BIRMINGHAM, Ala. -- More than 6,000 former patients and family members from around the state and Southeast have been invited to the annual reunion of "graduates" of the University of Alabama at Birmingham's (UAB) Regional Neonatal Intensive Care Unit (RNICU)/Critical Care Nursery (CCN), Saturday, May 31, from 1 to 3 p.m., at UAB's Bartow Arena.

More than 1,500 people expected to attend. At 1 p.m. there will be a welcome message by Kerry Aleccia, R.N., team leader and nurse in the RNICU, followed by the RNICU/CCN staff singing a "camp song" written by staff member Vicki McCain to the tune of "Hello Mother, Hello Father."

Kid will enjoy refreshments, huge moonwalk, carnival games, Ronald McDonald, Smokey the Bear, Barber's Dairy Cow and Chug Truck, and puppet shows by Birmingham Library. Sponsors include MedImmune Inc., Children's Medical Ventures Inc., Mead Johnson Nutritionals, Bud's Best Cookies, and the Alabama Eye Bank.

Door prizes provided by Bass Pro Shops, including a kayak and camping equipment, will be given away. Kids will receive goodie bags and other items from sponsors, including Bass Pro Shops, the Alabama Forestry Commission and local McDonalds's franchisee CLC Inc. Bass Pro Shops also provided all of the decorations and a crew to set up the reunion.

There also will be a remembrance table on the Bartow Arena concourse where parents can write whatever they want on a red glass heart to remember babies that passed away. Parents will get to take the remembrance hearts home.

 In addition, the first 100 "graduates" who go to a specially designated tile table will be able to put their handprint, footprint, birth date, etc., on a tile which will be fired by a local tile company and used as a wall decoration in the new UAB Women and Infants Center.

The UAB Regional Neonatal Intensive Care Unit (RNICU) and Critical Care Nursery (CCN) reunion is a time for neonatologists, nurses, respiratory therapists, social workers, chaplains and other staff to see the babies they worked so hard to save, some of whom are now adults; and a time for parents to reunite with staff they bonded with during their child's stay. UAB staff has been reuniting with former RNICU/CCN patients for more than 25 years.
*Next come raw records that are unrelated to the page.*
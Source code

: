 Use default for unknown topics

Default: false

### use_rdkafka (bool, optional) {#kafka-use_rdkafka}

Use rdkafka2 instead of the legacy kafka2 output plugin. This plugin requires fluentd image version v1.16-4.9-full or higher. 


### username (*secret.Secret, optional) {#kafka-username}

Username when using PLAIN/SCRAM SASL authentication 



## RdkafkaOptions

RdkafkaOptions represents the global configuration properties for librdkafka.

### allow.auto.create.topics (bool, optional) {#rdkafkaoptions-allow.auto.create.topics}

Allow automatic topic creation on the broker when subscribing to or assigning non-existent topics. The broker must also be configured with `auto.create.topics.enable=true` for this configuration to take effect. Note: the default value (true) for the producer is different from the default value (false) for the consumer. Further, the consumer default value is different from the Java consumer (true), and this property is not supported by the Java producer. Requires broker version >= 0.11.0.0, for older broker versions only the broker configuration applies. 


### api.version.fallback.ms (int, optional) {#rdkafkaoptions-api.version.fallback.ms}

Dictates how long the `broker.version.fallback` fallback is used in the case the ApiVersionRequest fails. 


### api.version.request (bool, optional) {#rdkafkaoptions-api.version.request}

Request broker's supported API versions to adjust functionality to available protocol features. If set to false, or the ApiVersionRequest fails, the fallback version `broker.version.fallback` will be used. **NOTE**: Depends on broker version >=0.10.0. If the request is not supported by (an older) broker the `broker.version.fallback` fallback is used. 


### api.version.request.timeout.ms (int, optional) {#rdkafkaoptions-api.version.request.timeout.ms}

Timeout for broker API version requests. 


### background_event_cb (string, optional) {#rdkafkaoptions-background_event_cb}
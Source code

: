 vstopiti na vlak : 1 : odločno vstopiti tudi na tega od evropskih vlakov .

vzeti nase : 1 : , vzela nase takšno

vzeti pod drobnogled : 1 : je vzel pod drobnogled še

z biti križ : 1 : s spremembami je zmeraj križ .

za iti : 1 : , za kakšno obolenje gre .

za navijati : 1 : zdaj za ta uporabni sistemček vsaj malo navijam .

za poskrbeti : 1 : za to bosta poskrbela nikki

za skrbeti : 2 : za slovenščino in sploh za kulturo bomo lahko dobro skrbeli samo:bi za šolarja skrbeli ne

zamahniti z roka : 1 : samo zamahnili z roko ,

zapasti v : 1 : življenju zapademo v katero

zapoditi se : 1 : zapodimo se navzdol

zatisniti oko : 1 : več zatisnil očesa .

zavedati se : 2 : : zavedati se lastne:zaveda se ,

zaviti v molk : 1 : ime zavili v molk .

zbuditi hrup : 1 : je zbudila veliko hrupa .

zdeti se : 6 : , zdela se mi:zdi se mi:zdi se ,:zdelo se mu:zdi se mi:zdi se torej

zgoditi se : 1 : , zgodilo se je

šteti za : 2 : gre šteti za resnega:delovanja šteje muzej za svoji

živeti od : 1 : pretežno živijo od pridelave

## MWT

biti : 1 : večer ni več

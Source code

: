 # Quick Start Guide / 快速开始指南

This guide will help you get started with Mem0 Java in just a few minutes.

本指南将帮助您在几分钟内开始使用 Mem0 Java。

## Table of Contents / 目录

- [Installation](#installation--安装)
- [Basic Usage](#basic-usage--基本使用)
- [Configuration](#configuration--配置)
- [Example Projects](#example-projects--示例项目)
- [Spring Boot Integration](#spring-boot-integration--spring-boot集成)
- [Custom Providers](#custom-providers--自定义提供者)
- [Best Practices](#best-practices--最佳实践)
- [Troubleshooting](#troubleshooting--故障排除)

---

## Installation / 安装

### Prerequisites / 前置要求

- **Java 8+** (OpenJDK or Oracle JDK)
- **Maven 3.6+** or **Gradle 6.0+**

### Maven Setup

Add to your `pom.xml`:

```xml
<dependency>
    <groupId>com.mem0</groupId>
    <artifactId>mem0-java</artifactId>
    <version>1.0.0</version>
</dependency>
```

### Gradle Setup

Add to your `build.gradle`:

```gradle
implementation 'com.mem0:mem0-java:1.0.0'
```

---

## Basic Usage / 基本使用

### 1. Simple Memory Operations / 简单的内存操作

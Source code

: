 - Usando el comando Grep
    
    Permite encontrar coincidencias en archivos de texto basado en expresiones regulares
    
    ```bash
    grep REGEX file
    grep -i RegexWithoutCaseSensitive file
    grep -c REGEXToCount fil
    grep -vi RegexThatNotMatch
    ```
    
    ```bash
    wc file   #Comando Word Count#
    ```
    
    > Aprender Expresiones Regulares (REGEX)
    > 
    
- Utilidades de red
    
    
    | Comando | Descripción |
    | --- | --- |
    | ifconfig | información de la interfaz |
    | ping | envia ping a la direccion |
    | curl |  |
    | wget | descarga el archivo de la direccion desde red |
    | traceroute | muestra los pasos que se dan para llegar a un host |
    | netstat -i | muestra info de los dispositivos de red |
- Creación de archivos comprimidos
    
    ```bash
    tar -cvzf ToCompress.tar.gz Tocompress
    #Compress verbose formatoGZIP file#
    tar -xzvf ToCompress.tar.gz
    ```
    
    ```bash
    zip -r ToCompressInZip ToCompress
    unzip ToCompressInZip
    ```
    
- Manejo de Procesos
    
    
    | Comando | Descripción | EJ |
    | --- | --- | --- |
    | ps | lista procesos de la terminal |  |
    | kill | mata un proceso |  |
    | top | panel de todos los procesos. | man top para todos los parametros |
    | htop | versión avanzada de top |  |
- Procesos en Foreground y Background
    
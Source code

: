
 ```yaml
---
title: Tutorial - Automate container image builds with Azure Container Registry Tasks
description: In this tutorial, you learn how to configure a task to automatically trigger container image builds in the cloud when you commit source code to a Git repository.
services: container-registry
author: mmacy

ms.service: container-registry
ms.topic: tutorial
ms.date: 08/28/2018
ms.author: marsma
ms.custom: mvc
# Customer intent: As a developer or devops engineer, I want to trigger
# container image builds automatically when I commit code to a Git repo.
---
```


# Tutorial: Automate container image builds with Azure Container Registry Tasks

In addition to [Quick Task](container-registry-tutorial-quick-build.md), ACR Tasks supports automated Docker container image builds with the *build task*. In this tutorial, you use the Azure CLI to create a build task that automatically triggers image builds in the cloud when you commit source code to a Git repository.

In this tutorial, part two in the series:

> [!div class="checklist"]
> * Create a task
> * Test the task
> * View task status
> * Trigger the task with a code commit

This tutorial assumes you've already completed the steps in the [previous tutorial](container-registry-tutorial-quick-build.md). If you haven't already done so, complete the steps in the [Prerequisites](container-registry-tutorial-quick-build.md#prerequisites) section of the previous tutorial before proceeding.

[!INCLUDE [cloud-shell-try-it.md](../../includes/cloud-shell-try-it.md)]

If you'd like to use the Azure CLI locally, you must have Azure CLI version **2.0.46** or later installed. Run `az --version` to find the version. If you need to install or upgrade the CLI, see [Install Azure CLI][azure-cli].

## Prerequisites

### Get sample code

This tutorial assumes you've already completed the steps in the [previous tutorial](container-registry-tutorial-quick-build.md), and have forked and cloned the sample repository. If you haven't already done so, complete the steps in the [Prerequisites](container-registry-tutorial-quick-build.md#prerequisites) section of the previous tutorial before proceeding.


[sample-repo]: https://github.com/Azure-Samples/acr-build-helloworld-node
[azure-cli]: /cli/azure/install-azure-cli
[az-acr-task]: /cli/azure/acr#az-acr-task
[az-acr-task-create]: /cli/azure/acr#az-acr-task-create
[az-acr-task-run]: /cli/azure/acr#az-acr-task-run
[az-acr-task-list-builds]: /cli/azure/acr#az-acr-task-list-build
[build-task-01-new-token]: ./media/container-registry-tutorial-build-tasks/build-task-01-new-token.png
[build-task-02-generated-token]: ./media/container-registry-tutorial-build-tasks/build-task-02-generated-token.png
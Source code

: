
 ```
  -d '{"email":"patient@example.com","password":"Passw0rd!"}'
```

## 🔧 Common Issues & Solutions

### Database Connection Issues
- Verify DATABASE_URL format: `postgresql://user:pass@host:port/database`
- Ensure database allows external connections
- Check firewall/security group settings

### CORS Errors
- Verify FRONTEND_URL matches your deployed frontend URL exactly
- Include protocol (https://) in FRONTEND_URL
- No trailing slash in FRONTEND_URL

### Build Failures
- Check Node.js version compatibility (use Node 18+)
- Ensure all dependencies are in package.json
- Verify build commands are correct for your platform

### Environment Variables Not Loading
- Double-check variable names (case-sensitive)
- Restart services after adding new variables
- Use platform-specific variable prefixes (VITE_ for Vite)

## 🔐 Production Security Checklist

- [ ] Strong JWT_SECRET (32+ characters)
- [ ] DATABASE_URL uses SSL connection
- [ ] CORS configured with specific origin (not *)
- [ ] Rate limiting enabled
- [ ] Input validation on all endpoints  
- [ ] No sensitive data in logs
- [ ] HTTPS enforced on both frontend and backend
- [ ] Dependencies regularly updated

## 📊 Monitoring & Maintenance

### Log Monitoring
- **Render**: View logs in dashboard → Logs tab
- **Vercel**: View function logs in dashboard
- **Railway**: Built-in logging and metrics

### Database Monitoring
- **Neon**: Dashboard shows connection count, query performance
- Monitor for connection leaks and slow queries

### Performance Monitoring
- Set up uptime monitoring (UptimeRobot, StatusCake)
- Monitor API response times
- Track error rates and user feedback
Premature births are difficult to prevent, but for babies born early, medical advances in recent years have led to improved survival rates and better quality of life - even for those who initially weigh less than 2 pounds. Many of these advances have been, and continue to be, pioneered at UAB, where the RNICU/CCN is part of a national research network funded by the National Institute of Child Health and Human Development (NICHD), a part of the National Institutes of Health (NIH).

The NICHD sponsors research on development, before and after birth; maternal, child, and family health; reproductive biology and population issues; and medical rehabilitation. UAB is one of the original eight National Institute of Child Health and Human Development (NICHD) research sites commissioned in 1986 and is the only facility in the country that is involved in all three of the NIH research initiatives for maternal, child and family health, the Neonatal Research Network, Maternal-Fetal Medicine Units Network and the Global Network for Women and Children Research.

The under-construction UAB Women and Infants Center, scheduled to open in 2010, will house a new Regional Neonatal Intensive Care Unit/Continuing Care Nursery (RNICU/CCN). With this facility, UAB will be one of the largest RNICU/CCN units in the country and one of the first hospitals in the Southeast to offer single room neonatal intensive care.